The lower levels of vimentin expression in LNCaP tumors after dHACM implantation is another noteworthy finding in our study. Vimentin expression has been described as a significant factor of invasiveness and aggressiveness in prostate cancer, but has not been shown to correlate with tumor size.[23] Similar to our observation, Niknami et al.[24] showed the correlation of low vimentin expression and larger tumor sizes in colorectal cancer.
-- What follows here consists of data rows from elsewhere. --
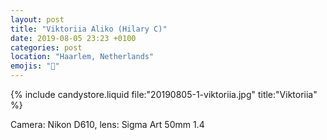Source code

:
 ```yaml
---
layout: post
title: "Viktoriia Aliko (Hilary C)"
date: 2019-08-05 23:23 +0100
categories: post
location: "Haarlem, Netherlands"
emojis: "🔞"
---
```


{% include candystore.liquid file:"20190805-1-viktoriia.jpg" title:"Viktoriia" %}

Camera: Nikon D610, lens: Sigma Art 50mm 1.4
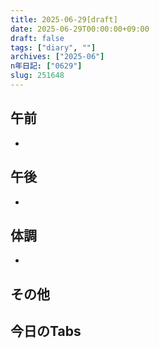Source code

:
 ```yaml
---
title: 2025-06-29[draft]
date: 2025-06-29T00:00:00+09:00
draft: false
tags: ["diary", ""]
archives: ["2025-06"]
n年日記: ["0629"]
slug: 251648
---
```

## 午前
- 
## 午後
- 
## 体調
- 
## その他
## 今日のTabs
Our study has several limitations, especially related to the animal model chosen. In addition to the absence of a model to measure metastasic progression mentioned previously, the use of human cancer cell lines and a human directed device (e.g. dHACM) obligated the use of immunocompromised mice. The lack of immune system could misrepresent the dHACM effect on tumor behavior in the setting of an immunocompetent patient. The highly complex and not well-understood relationship between growth factors, interleukins, and macrophage inflammatory proteins in dHACM and the epithelial-to-mesenchymal transition mechanism is directly influenced by immune cells. Furthermore, these findings are limited to resections where there is gross positive disease remaining. Compared with microscopic positive margins, gross positive margins are rare and extrapolation of our results to microscopic positive margins is unwise without further investigation. Moreover, the results of this study only apply to the dHACM allografts used in this study; there are likely different cytokines in other commercially available versions of dHACM. Nonetheless, as far as we know, this study is the first preclinical model using dHACM after cancer resection. Our results suggest that it is necessary reevaluate the use dHACM in settings where there is a risk of a positive surgical margin.

Conclusion

The use of dHACM after partial tumor resection is related to faster tumor relapse and tumor growth speed in our prostate cancer and urothelial cancer models. The healing benefits of dHACM must be counterbalanced with the potential harm of rapid local recurrence in patients at high risk of gross positive margins.